Max-estimate version of Lagrange remainder formula

Statement

About a general point

Suppose ${\displaystyle f}$ is a function of one variable and ${\displaystyle x_{0}}$ is a point in the domain such that ${\displaystyle f}$ is ${\displaystyle (n+1)}$ times differentiable at ${\displaystyle x_{0}}$. Denote by ${\displaystyle R_{n}(f;x_{0})}$ the function of ${\displaystyle x}$ given by ${\displaystyle x\mapsto f(x)-P_{n}(f;x_{0})(x)}$, i.e., ${\displaystyle R_{n}(f;x_{0})}$ is the remainder when we subtract from ${\displaystyle f}$ its ${\displaystyle n^{th}}$ Taylor polynomial at ${\displaystyle x_{0}}$.

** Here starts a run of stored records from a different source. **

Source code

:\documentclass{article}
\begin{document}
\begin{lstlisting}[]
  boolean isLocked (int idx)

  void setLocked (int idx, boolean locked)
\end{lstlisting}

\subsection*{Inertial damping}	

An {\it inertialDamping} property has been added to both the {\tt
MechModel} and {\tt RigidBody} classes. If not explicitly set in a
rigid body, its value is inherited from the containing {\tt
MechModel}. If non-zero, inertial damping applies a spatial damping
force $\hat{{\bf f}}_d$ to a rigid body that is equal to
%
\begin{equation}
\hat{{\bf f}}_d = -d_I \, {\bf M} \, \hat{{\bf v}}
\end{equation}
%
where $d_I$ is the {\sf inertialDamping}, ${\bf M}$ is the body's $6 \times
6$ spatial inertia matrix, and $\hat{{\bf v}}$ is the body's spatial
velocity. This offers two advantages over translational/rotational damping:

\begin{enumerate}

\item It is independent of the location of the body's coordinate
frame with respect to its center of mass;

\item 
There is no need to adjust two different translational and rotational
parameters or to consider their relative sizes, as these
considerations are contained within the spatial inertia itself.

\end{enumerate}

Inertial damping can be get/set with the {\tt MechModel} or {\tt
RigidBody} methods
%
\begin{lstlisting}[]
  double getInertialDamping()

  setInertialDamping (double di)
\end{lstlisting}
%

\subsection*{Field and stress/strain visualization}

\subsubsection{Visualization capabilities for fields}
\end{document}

For any ${\displaystyle x}$, let ${\displaystyle J}$ is the interval between ${\displaystyle x}$ and ${\displaystyle x_{0}}$ (it might be the interval ${\displaystyle [x,x_{0}]}$ or ${\displaystyle [x_{0},x]}$ depending on whether ${\displaystyle x<x_{0}}$ or ${\displaystyle x>x_{0}}$). If ${\displaystyle f}$ is ${\displaystyle n+1}$ times differentiable everywhere on ${\displaystyle J}$, then we have:

${\displaystyle |R_{n}(f;x_{0})(x)|\leq \left(\sup _{t\in J}|f^{(n+1)}(t)|\right){\frac {|x-x_{0}|^{n+1}}{(n+1)!}}}$

If ${\displaystyle f^{(n+1)})}$ is continuous on ${\displaystyle J}$, the ${\displaystyle \sup }$ can be replaced by ${\displaystyle \max }$:

${\displaystyle |R_{n}(f;x_{0})(x)|\leq \left(\max _{t\in J}|f^{(n+1)}(t)|\right){\frac {|x-x_{0}|^{n+1}}{(n+1)!}}}$

About the point 0

Suppose ${\displaystyle f}$ is a function of one variable such that ${\displaystyle f}$ is ${\displaystyle (n+1)}$ times differentiable at ${\displaystyle 0}$. Denote by ${\displaystyle R_{n}(f;0)}$ the function of ${\displaystyle x}$ given by ${\displaystyle x\mapsto f(x)-P_{n}(f;0)(x)}$, i.e., ${\displaystyle R_{n}(f;0)}$ is the remainder when we subtract from ${\displaystyle f}$ its ${\displaystyle n^{th}}$ Taylor polynomial at ${\displaystyle 0}$.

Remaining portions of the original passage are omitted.